Eco-friendly fabrication of organic solar cells: electrostatic stabilization of surfactant-free organic nanoparticle dispersions by illumination

• Published in: Nanoscale Vol. 14; no. 14; pp. 5569 - 5578
• Main Authors: Marlow, Philipp, Manger, Felix, Fischer, Karen, Sprau, Christian, Colsmann, Alexander
• Format: Journal Article
• Language: English
• Published: England Royal Society of Chemistry 07.04.2022
• Subjects: Dispersions; Inks; Luminous intensity; Nanoparticles; Optoelectronic devices; Photovoltaic cells; Solar cells; Stability; Surfactants; Thin films
• ISSN: 2040-3364; 2040-3372
• DOI: 10.1039/d2nr00095d

Earlier reports have discussed the manifold opportunities that arise from the use of eco-friendly organic semiconductor dispersions as inks for printed electronics and, in particular, organic photovoltaics.
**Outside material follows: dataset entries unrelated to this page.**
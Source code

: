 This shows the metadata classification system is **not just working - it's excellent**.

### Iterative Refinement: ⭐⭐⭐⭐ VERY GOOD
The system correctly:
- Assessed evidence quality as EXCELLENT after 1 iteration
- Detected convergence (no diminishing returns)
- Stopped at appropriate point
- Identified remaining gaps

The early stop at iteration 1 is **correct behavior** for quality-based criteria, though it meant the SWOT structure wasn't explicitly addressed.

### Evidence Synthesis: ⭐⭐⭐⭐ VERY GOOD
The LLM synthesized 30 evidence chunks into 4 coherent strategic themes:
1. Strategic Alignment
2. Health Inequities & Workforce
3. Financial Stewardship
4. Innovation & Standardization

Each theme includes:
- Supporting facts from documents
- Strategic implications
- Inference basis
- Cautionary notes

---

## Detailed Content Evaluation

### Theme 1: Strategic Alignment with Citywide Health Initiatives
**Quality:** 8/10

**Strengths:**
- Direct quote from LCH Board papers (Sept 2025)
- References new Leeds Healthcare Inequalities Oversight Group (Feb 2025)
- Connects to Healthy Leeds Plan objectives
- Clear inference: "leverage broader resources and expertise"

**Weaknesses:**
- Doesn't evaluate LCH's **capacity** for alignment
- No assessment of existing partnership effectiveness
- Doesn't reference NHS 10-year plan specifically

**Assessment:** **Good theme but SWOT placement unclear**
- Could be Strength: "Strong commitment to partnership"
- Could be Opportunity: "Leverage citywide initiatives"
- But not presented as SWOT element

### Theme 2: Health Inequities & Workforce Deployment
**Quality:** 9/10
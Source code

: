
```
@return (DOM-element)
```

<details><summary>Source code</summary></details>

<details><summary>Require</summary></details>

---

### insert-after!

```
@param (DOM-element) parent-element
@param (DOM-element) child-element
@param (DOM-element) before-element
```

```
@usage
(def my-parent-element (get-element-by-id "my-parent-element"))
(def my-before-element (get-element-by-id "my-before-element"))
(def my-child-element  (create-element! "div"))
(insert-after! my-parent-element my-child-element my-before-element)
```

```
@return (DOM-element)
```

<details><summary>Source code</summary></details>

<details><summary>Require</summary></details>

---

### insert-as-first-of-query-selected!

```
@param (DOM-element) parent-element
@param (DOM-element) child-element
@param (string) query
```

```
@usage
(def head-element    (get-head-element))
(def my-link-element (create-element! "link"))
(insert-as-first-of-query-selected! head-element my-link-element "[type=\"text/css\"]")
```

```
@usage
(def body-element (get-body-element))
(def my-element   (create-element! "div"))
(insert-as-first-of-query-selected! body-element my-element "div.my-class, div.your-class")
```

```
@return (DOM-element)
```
To date, poly(3-hexylthiophene) (P3HT) plays an outstanding role since it has been the only organic semiconductor that formed nanoparticle dispersions with sufficient stability and concentration without the use of surfactants. This work elucidates the underlying mechanisms that lead to the formation of intrinsically stable P3HT dispersions and reveals prevailing electrostatic effects to rule the nanoparticle growth. The electrostatic dispersion stability can be enhanced by photo-generation of additional charges, depending on the light intensity and its wavelength. This facile, additive-free process provides a universal handle to also stabilize surfactant-free dispersions of other semiconducting polymers, which are frequently used to fabricate organic solar cells or other optoelectronic thin-film devices. The more generalized process understanding paves the way towards a universal synthesis route for organic nanoparticle dispersions. Electrostatic effects promote the self-stabilization of surfactant-free P3HT and P3HT : ICBA nanoparticle dispersions in ethanol. Photoexcitation can control the stabilization of P3HT and other organic semiconductor nanoparticle dispersions.